We know that having time to practice a skill is the only way one ever gets better. When children practice a sport their coach watches them try and then gives them advice or models another way to try and they try again.
We need to take this same practice into our Read to Self time to help our students grow as readers.
There is not a shortage of research that shows the more words or books we read, the better reader and the more vocabulary we will develop. Like the chart below illustrates:
However, if we continue to practice reading words, letters or chunks of words the wrong way we will not advance to higher levels.
Therefore, when students, in class or at home are taking the time to read it is important for us as supporters to help them develop new skills, strategies and understanding.
How can we help:
1. Be present - offer adult support to assist with the comprehension of the book they are reading and how to figure out new words.
2. Give Choice - to read books they are interested in and help assist your student to read books that are at a just right reading level. (The child should be able to read 98% of the words on their own, with ease, if it is going to be a read to self book.)
3. Embed instruction - by talking to them about what is happening in their book and providing instruction that meets their needs at that moment. .
When kids choose books at their level and read silently is often not as silent as we envision silent reading to be.

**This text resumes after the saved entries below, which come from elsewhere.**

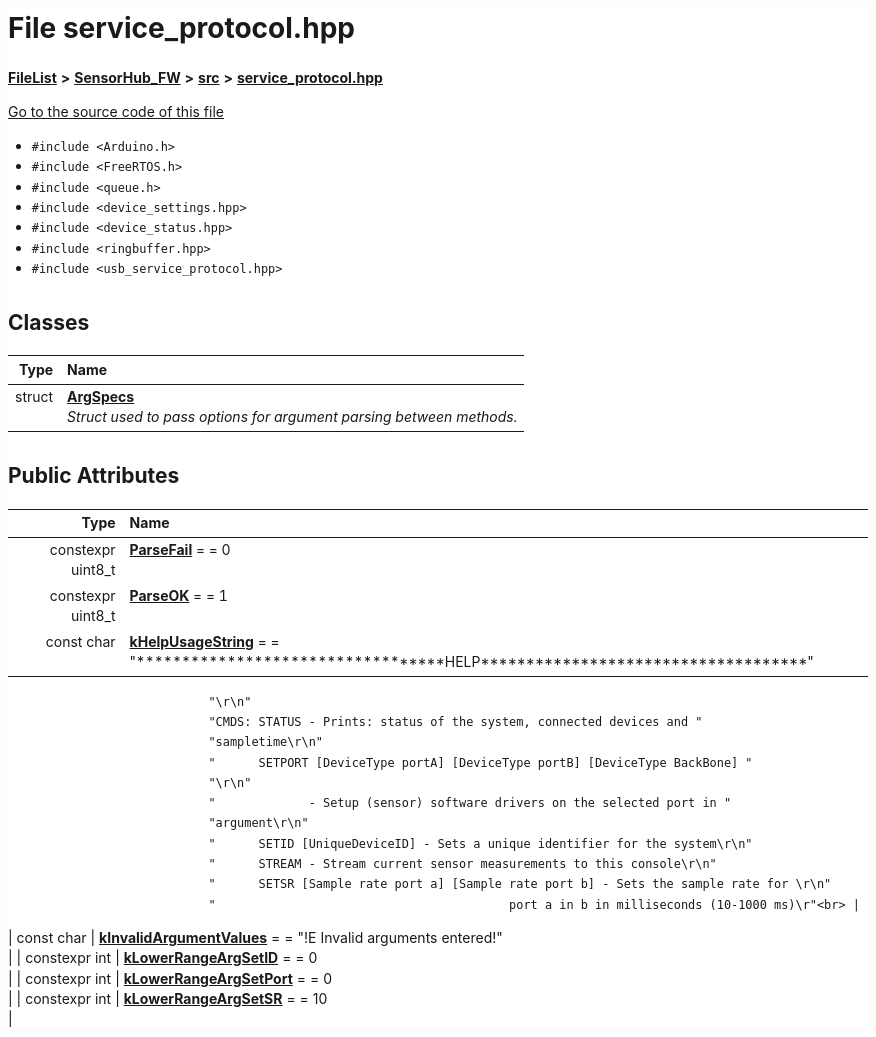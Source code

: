 

# File service\_protocol.hpp



[**FileList**](files.md) **>** [**SensorHub\_FW**](dir_8a3376b0b822df0b6266211cee305325.md) **>** [**src**](dir_d67209f9e2b4e51eca02397244f6bfa8.md) **>** [**service\_protocol.hpp**](service__protocol_8hpp.md)

[Go to the source code of this file](service__protocol_8hpp_source.md)



* `#include <Arduino.h>`
* `#include <FreeRTOS.h>`
* `#include <queue.h>`
* `#include <device_settings.hpp>`
* `#include <device_status.hpp>`
* `#include <ringbuffer.hpp>`
* `#include <usb_service_protocol.hpp>`















## Classes

| Type | Name |
| ---: | :--- |
| struct | [**ArgSpecs**](structArgSpecs.md) <br>_Struct used to pass options for argument parsing between methods._  |






## Public Attributes

| Type | Name |
| ---: | :--- |
|  constexpr uint8\_t | [**ParseFail**](#variable-parsefail)   = = 0<br> |
|  constexpr uint8\_t | [**ParseOK**](#variable-parseok)   = = 1<br> |
|  const char | [**kHelpUsageString**](#variable-khelpusagestring)   = = "\*\*\*\*\*\*\*\*\*\*\*\*\*\*\*\*\*\*\*\*\*\*\*\*\*\*\*\*\*\*\*\*\*\*HELP\*\*\*\*\*\*\*\*\*\*\*\*\*\*\*\*\*\*\*\*\*\*\*\*\*\*\*\*\*\*\*\*\*\*\*\*"
                                "\r\n"
                                "CMDS: STATUS - Prints: status of the system, connected devices and "
                                "sampletime\r\n"
                                "      SETPORT [DeviceType portA] [DeviceType portB] [DeviceType BackBone] "
                                "\r\n"
                                "             - Setup (sensor) software drivers on the selected port in "
                                "argument\r\n"
                                "      SETID [UniqueDeviceID] - Sets a unique identifier for the system\r\n"
                                "      STREAM - Stream current sensor measurements to this console\r\n"
                                "      SETSR [Sample rate port a] [Sample rate port b] - Sets the sample rate for \r\n"
                                "                                         port a in b in milliseconds (10-1000 ms)\r"<br> |
|  const char | [**kInvalidArgumentValues**](#variable-kinvalidargumentvalues)   = = "!E Invalid arguments entered!"<br> |
|  constexpr int | [**kLowerRangeArgSetID**](#variable-klowerrangeargsetid)   = = 0<br> |
|  constexpr int | [**kLowerRangeArgSetPort**](#variable-klowerrangeargsetport)   = = 0<br> |
|  constexpr int | [**kLowerRangeArgSetSR**](#variable-klowerrangeargsetsr)   = = 10<br> |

We often hear giggles or comments about what is happening in the book. These sounds are an excellent signs that the child reading the book is able to understand what is happening in the story.
The most valuable component of this reading time is that the teacher has the ability to confer with students one -on-one and to assist students with strategies to help them better understand and enjoy what they are reading. As the teacher, I can ask questions, clarify understanding and leave them with a strategy to practice until I meet with them again. Once we have come up with a strategy, I stay long enough for the student to try the strategy, write it down on a bookmark for them and then I can move on to another reader.
It is important to have some type of conferring book to keep track of what strategy each student is working on. This allows you to check your notes from your last conference with that student and check to see if they are able to implement the strategy that you worked on last time or if they will need reteaching.
The best part of taking time to confer with students is that you are helping students become better readers everyday. This one-on-one instruction meets each individual reader where they are and allows you to support them and move them forward.